(Plain-text document sources)
Segment Open

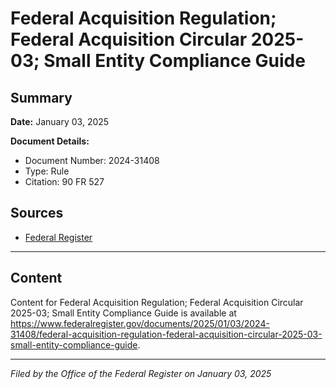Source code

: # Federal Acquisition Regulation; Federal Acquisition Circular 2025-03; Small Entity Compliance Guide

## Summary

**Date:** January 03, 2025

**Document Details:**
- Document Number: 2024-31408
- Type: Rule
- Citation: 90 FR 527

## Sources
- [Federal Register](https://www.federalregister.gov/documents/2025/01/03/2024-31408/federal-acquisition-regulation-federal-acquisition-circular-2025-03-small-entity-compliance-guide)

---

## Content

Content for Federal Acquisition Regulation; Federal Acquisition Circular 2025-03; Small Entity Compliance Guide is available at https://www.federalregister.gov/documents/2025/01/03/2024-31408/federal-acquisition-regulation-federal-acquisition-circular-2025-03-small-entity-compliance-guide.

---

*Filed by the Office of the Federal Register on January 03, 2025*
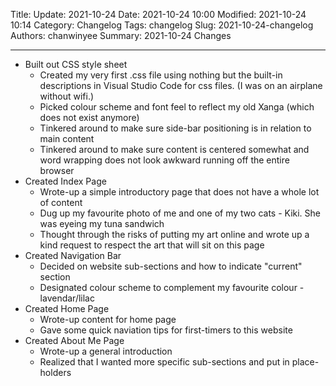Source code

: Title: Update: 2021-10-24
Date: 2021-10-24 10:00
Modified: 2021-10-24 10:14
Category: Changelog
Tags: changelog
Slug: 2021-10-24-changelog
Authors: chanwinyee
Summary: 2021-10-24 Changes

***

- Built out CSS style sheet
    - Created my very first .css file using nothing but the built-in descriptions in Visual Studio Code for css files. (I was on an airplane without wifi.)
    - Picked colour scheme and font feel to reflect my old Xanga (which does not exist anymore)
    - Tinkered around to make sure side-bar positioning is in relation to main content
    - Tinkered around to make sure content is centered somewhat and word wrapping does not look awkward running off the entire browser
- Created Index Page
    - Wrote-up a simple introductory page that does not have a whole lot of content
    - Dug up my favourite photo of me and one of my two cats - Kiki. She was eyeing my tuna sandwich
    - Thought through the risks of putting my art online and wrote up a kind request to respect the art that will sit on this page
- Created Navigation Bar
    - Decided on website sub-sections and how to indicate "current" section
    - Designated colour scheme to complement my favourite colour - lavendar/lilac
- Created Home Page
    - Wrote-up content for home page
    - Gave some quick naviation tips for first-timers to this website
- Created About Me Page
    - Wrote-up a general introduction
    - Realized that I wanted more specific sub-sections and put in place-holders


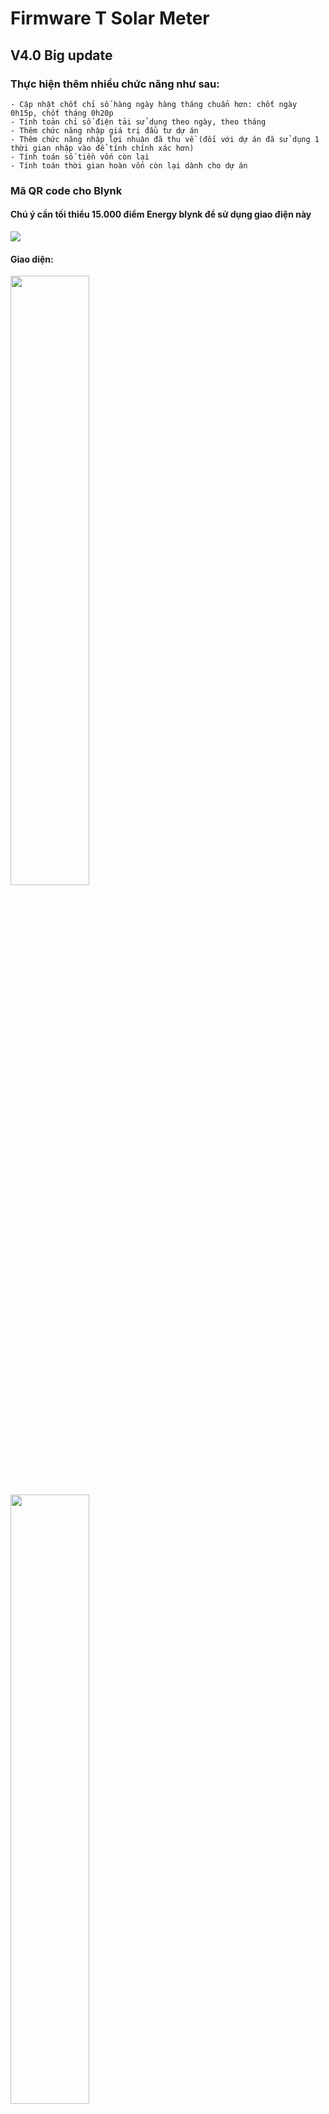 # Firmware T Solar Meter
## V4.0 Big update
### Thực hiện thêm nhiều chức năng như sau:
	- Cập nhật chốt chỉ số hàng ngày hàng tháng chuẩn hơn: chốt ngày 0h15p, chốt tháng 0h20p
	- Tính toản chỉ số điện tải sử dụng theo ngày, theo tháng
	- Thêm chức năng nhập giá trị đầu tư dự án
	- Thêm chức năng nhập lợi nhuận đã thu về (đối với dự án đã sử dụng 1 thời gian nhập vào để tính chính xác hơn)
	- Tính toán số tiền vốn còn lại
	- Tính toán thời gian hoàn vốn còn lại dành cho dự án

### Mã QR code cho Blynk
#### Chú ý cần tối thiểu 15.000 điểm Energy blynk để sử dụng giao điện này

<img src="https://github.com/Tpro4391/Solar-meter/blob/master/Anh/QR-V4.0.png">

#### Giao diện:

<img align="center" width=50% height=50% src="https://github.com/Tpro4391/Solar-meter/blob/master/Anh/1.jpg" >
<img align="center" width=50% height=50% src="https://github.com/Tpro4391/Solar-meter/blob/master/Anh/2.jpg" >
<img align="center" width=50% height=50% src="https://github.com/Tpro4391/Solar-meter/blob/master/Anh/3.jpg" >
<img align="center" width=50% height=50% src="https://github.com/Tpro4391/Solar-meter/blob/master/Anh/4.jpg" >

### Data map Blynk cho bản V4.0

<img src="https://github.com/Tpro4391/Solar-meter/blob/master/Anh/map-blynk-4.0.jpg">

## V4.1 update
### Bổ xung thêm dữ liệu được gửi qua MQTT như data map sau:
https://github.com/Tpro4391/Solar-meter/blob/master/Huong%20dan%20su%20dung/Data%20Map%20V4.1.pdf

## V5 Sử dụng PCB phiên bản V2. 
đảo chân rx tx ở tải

Segment Closed

## Work required
In the records, which lines use the word "colour"? Report them.

## Solution to the problem
    - Picked colour scheme and font feel to reflect my old Xanga (which does not exist anymore)
    - Designated colour scheme to complement my favourite colour - lavendar/lilac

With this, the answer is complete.